New Delhi, January 29, 2018

With prices falling at such a fast pace, financially beleaguered state-owned power distribution companies are reneging on contracts they had signed at higher tariffs

As tariffs tumble to record lows in both solar and wind power, there is also increasing concern of states going back on power purchase agreements (PPAs) signed at higher rates. Economic Survey 2018 has highlighted the need to revisit the current subsidy and incentive mechanism to avoid cases of PPA renegotiation.

"The discovery of very low tariffs through the auctioning process, though a welcome news, possibly contributed to some demands for renegotiation of the already signed PPAs. Some discoms have hinted at the possibility of renegotiating the PPAs signed by them at tariffs higher than those in the recent bids," said the survey.

During the past year, the solar tariff fell by 80 per cent to Rs 2.44 per unit, the lowest in six years. At the same time, competitive bidding was introduced in wind power, wherein tariff fell to Rs 2.43 per unit.

With prices falling at such a fast pace, financially beleaguered state-owned power distribution companies are reneging on the contracts they had signed at higher tariffs. In Tamil Nadu and Andhra Pradesh, discoms have cancelled PPAs signed just a year back. While Jharkhand is negotiating tariff, two years after awarding projects at ultra-high rates of Rs 6-9 per unit. Uttar Pradesh, on the other hand, has cancelled solar projects totalling 251 Mw citing high prices agreed to by the previous government.

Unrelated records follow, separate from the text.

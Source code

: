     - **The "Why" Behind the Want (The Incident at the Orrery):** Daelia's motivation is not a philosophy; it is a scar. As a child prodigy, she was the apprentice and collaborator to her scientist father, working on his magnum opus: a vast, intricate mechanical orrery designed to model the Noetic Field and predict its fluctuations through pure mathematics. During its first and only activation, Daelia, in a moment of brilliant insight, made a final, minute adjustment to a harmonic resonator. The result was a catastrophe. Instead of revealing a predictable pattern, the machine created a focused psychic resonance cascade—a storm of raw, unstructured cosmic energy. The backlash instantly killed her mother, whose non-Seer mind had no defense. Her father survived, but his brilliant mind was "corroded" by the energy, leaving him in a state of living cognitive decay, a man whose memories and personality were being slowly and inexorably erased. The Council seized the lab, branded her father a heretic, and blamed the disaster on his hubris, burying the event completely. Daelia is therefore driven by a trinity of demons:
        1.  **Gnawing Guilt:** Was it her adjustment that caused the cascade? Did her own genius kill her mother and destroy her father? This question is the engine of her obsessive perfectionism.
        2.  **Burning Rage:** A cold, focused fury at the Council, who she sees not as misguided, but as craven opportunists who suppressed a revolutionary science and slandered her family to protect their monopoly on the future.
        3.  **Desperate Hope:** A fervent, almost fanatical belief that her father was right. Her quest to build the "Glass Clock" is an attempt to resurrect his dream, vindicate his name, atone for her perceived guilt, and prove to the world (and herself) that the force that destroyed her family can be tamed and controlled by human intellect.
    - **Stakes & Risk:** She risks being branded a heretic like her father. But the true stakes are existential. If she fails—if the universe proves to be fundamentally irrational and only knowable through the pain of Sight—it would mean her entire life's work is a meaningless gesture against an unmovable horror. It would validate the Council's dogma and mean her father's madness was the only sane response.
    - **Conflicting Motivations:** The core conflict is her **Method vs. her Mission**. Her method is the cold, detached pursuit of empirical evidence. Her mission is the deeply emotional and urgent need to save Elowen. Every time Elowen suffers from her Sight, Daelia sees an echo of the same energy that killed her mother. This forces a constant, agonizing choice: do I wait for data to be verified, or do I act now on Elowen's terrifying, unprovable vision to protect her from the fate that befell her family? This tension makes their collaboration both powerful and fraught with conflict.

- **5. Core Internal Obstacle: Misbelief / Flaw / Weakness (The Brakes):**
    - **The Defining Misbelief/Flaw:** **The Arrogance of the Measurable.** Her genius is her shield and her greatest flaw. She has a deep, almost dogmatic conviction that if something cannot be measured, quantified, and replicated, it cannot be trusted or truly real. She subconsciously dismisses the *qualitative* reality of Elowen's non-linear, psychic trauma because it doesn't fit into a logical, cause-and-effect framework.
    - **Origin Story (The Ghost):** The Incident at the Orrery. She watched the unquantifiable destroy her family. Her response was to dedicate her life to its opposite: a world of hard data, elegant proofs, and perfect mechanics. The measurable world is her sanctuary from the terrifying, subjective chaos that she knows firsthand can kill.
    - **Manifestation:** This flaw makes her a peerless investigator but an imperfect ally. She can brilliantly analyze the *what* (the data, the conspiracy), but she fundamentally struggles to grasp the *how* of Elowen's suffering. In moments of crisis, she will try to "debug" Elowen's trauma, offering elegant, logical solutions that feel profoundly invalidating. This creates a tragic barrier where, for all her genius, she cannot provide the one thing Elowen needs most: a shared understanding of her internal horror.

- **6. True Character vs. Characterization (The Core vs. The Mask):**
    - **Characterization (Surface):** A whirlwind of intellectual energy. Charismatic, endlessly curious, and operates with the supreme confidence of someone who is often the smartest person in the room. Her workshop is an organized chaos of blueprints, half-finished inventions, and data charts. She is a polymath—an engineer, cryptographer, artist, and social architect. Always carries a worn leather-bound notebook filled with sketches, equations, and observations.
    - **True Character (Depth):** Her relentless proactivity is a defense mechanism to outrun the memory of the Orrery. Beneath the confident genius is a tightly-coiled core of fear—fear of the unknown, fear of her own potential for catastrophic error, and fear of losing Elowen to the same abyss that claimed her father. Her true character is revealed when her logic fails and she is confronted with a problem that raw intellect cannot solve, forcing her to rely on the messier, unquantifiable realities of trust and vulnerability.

The survey noted that renegotiation of PPAs was likely to face tough resistance from developers and might result in legal battles. "This introduces uncertainty for the sector, and banks, which are already facing the issue of NPAs, may become apprehensive of lending to the sector in the future. There are cases where the developers have already made huge investments into renewable energy projects based on the expected stream of revenue," it said.

The Centre has been pursuing the states to not cancel any further PPAs or rejig the tariff structure already agreed upon. Some states have been batting for short-term PPAs to insulate themselves from the long-term risk of fluctuating tariffs. The survey, however, has turned down this route citing increase in capital cost for power project developers.

It, however, said that affordable financing holds the key for financing sustainable energy projects. Risk-mitigating instruments such as payment guarantee fund or a foreign exchange fund available to developers could be a way forward, added the survey.

"Renewable energy has been placed under the priority sector lending and the bank loan for solar roof-top systems is to be treated as a part of home loan/home improvement loan with subsequent tax benefits. Currently, the levelised tariff is approaching grid parity. There is a case for revisiting the subsidies and incentives being given to the renewable energy sector," said the survey.

As more states take the route of revision of tariffs for renewable energy projects, as recent bids have gone ultra-low, the sector could see a major shakeup with close to 7 Gw under pressure. Ratings agency Crisil expects Rs 480 billion (48,000 crore) worth of project capacity to be under threat.

Many discoms have openly voiced their reservations in honouring the PPAs. These include Andhra Pradesh (1.1 Gw), Gujarat (250 Mw), Karnataka (900 Mw), and Tamil Nadu (500 Mw), which had signed PPAs/LoIs at feed-in tariffs or at much higher than the recently bid tariffs.